Phospholipid derivatives represented by general formula (I):
However, n1 and n2 are integers from 0 to 20, m1 and m2 are integers from 0 to 20,
R ₁ and R ₂ are independently selected from aryl, C 1-10 alkyl, alkenyl, and alkynyl;
X ^{_{is, CH 2 CH 2 -N + (}} CH 3) 3, CH 2 CHNH 3 + COO -, is selected from CH ₂ CHNH ₂ OH and C ₆ H ₁₁ O _5. The phospholipid derivative according to claim 1, wherein R ₁ and R ₂ are both C ₆ H ₄ . The phospholipid derivative according to claim 1 or 2, wherein X is CH ₂ -N ⁺ (CH ₃ ) ₃ .   The phospholipid derivative according to any one of claims 1 to 3, wherein m1 and m2 are the same.   The phospholipid derivative according to any one of claims 1 to 3, wherein both m1 and m2 are 1. A phospholipid derivative represented by the general formula (II):
However, n1 and n2 are integers from 0 to 20.   The phospholipid derivative according to any one of claims 1 to 6, wherein n1 and n2 are the same.   The phospholipid derivative according to any one of claims 1 to 6, wherein n1 and n2 are both 9. A process for producing a phospholipid derivative represented by the general formula (I):
A method comprising reacting a phospholipid derivative having an oxyamino group represented by the formula (III) with one or two aldehydes represented by the formula (IV) and then deprotecting the phosphate group .
However, n1 and n2 are integers from 0 to 20, m1 and m2 are integers from 0 to 20,
R ₁ and R ₂ are independently selected from aryl, C 1-10 alkyl, alkenyl, and alkynyl;
X ^{_{is, CH 2 CH 2 -N + (}} CH 3) 3, CH 2 CHNH 3 + COO -, is selected from CH ₂ CHNH ₂ OH and C ₆ H ₁₁ O _5. After the phospholipid derivative having an oxyamino group represented by the formula (III) amidates the diester represented by the formula (V) and then coupled with the alcohol represented by the formula (VI) by the phosphoramidite method, The method according to claim 9, which is produced by deprotecting phthalimide.
The method according to claim 9 or 10, wherein R ₁ and R ₂ are both C ₆ H ₄ . X is ^{_{CH 2 -N + (CH 3)}} 3, The method according to any one of claims 9-11.   13. A method according to any one of claims 9 to 12, wherein m1 and m2 are the same.   The method according to any one of claims 9 to 12, wherein m1 and m2 are both 1. A process for producing a phospholipid derivative represented by the general formula (II):
A method comprising reacting a phospholipid derivative having an oxyamino group represented by the formula (III ′) with an aldehyde represented by the formula (IV ′) and then deprotecting the phosphate group.
However, n1 and n2 are integers from 0 to 20. A phospholipid derivative having an oxyamino group represented by the formula (III ′) amidated the diester represented by the formula (V), and then coupled with the alcohol represented by the formula (VI ′) by the phosphoramidite method.

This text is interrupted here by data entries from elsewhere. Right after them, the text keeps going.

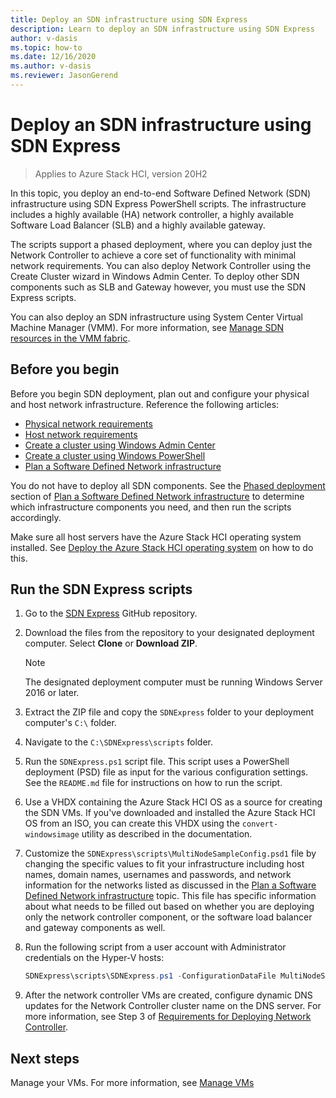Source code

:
 ```yaml
--- 
title: Deploy an SDN infrastructure using SDN Express
description: Learn to deploy an SDN infrastructure using SDN Express
author: v-dasis 
ms.topic: how-to 
ms.date: 12/16/2020 
ms.author: v-dasis 
ms.reviewer: JasonGerend 
---
```


# Deploy an SDN infrastructure using SDN Express

> Applies to Azure Stack HCI, version 20H2

In this topic, you deploy an end-to-end Software Defined Network (SDN) infrastructure using SDN Express PowerShell scripts. The infrastructure includes a highly available (HA) network controller, a highly available Software Load Balancer (SLB) and a highly available gateway.  

The scripts support a phased deployment, where you can deploy just the Network Controller to achieve a core set of functionality with minimal network requirements. You can also deploy Network Controller using the Create Cluster wizard in Windows Admin Center. To deploy other SDN components such as SLB and Gateway however, you must use the SDN Express scripts.

You can also deploy an SDN infrastructure using System Center Virtual Machine Manager (VMM). For more information, see [Manage SDN resources in the VMM fabric](/system-center/vmm/network-sdn).

## Before you begin

Before you begin SDN deployment, plan out and configure your physical and host network infrastructure. Reference the following articles:

- [Physical network requirements](../concepts/physical-network-requirements.md)
- [Host network requirements](../concepts/host-network-requirements.md)
- [Create a cluster using Windows Admin Center](create-cluster.md)
- [Create a cluster using Windows PowerShell](create-cluster-powershell.md)
- [Plan a Software Defined Network infrastructure](../concepts/plan-software-defined-networking-infrastructure.md)

You do not have to deploy all SDN components. See the [Phased deployment](../concepts/plan-software-defined-networking-infrastructure.md#phased-deployment) section of [Plan a Software Defined Network infrastructure](../concepts/plan-software-defined-networking-infrastructure.md) to determine which infrastructure components you need, and then run the scripts accordingly.

Make sure all host servers have the Azure Stack HCI operating system installed. See [Deploy the Azure Stack HCI operating system](operating-system.md) on how to do this.

## Run the SDN Express scripts

1. Go to the [SDN Express](https://github.com/microsoft/SDN) GitHub repository.

1. Download the files from the repository to your designated deployment computer. Select **Clone** or **Download ZIP**.

    > [!NOTE]
    > The designated deployment computer must be running Windows Server 2016 or later.

1. Extract the ZIP file and copy the `SDNExpress` folder to your deployment computer's `C:\` folder.

1. Navigate to the `C:\SDNExpress\scripts` folder.

1. Run the `SDNExpress.ps1` script file. This script uses a PowerShell deployment (PSD) file as input for the various configuration settings. See the `README.md` file for instructions on how to run the script.  

1. Use a VHDX containing the Azure Stack HCI OS as a source for creating the SDN VMs. If you've downloaded and installed the Azure Stack HCI OS from an ISO, you can create this VHDX using the `convert-windowsimage` utility as described in the documentation.

1. Customize the `SDNExpress\scripts\MultiNodeSampleConfig.psd1` file by changing the specific values to fit your infrastructure including host names, domain names, usernames and passwords, and network information for the networks listed as discussed in the [Plan a Software Defined Network infrastructure](../concepts/plan-software-defined-networking-infrastructure.md) topic. This file has specific information about what needs to be filled out based on whether you are deploying only the network controller component, or the software load balancer and gateway components as well.

1. Run the following script from a user account with Administrator credentials on the Hyper-V hosts:

    ```powershell
    SDNExpress\scripts\SDNExpress.ps1 -ConfigurationDataFile MultiNodeSampleConfig.psd1 -Verbose
    ```

1. After the network controller VMs are created, configure dynamic DNS updates for the Network Controller cluster name on the DNS server. For more information, see Step 3 of [Requirements for Deploying Network Controller](/windows-server/networking/sdn/plan/installation-and-preparation-requirements-for-deploying-network-controller#step-3-configure-dynamic-dns-registration-for-network-controller).

## Next steps

Manage your VMs. For more information, see [Manage VMs](../manage/vm.md)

The process according to claim 15, which is subsequently produced by deprotecting the phthalimide.
  The method according to any one of claims 9 to 16, wherein n1 and n2 are the same.   The method according to any one of claims 9 to 16, wherein n1 and n2 are both 9.   A sensor comprising the phospholipid derivative according to claim 1 immobilized on a carrier having a metal surface.   The sensor according to claim 19, wherein the carrier is a fine particle or a substrate.   21. A sensor according to claim 20, wherein the metal is gold.